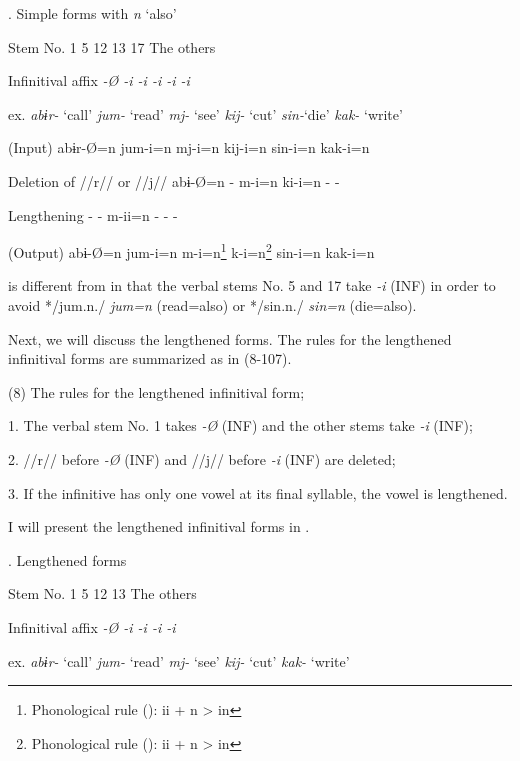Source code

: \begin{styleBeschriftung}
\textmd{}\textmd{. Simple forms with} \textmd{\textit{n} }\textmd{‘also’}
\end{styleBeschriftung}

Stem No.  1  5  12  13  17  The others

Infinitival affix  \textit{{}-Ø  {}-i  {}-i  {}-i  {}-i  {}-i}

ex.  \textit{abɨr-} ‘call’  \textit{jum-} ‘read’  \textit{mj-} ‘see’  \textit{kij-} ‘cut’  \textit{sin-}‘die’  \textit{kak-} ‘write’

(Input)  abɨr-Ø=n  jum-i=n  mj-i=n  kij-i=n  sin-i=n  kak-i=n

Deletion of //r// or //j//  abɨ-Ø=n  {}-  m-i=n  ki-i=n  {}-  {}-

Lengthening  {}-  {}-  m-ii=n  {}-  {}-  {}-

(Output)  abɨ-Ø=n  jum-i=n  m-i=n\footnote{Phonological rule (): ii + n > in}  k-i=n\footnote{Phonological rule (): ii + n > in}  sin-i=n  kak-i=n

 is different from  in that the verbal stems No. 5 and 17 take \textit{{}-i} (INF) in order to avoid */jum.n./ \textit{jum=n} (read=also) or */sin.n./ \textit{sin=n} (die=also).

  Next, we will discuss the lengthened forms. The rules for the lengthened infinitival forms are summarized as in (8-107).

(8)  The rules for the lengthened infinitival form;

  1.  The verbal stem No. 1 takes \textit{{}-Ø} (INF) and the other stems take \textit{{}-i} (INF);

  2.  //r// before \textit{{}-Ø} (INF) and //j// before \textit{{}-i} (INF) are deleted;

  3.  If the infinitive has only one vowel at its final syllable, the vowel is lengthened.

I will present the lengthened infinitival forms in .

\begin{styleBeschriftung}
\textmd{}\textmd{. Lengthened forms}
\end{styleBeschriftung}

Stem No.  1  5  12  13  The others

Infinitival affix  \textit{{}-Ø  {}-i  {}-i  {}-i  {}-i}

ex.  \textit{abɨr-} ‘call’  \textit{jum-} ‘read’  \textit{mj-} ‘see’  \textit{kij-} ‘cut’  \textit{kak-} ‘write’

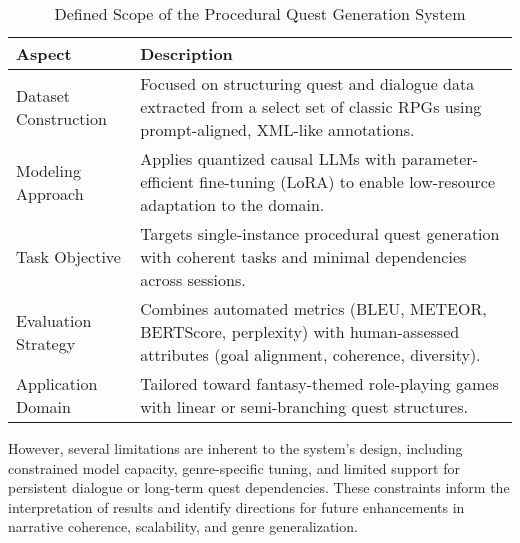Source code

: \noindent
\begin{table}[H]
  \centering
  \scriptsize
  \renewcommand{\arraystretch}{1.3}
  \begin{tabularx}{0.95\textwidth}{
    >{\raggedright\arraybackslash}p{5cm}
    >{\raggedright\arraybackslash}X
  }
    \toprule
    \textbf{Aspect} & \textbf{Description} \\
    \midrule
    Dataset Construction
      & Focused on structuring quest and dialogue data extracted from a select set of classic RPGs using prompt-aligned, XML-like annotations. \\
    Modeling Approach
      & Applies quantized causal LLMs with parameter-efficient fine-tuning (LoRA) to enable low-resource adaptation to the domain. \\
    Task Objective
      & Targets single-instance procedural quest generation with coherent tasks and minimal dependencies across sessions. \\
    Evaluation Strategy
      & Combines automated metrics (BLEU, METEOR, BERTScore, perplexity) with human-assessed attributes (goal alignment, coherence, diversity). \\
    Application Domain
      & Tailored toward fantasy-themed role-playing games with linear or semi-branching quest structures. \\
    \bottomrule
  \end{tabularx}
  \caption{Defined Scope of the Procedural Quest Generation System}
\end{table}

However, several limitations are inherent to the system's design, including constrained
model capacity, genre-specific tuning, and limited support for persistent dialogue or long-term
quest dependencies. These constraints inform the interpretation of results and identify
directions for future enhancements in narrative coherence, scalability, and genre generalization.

- _Task details_
Out of the data above, set down the lines from the one with "is different from" to the one with "verbal stem No.", both included, exactly as written and with no additions.

- _Solution to the problem_
 is different from  in that the verbal stems No. 5 and 17 take \textit{{}-i} (INF) in order to avoid */jum.n./ \textit{jum=n} (read=also) or */sin.n./ \textit{sin=n} (die=also).

  Next, we will discuss the lengthened forms. The rules for the lengthened infinitival forms are summarized as in (8-107).

(8)  The rules for the lengthened infinitival form;

  1.  The verbal stem No. 1 takes \textit{{}-Ø} (INF) and the other stems take \textit{{}-i} (INF);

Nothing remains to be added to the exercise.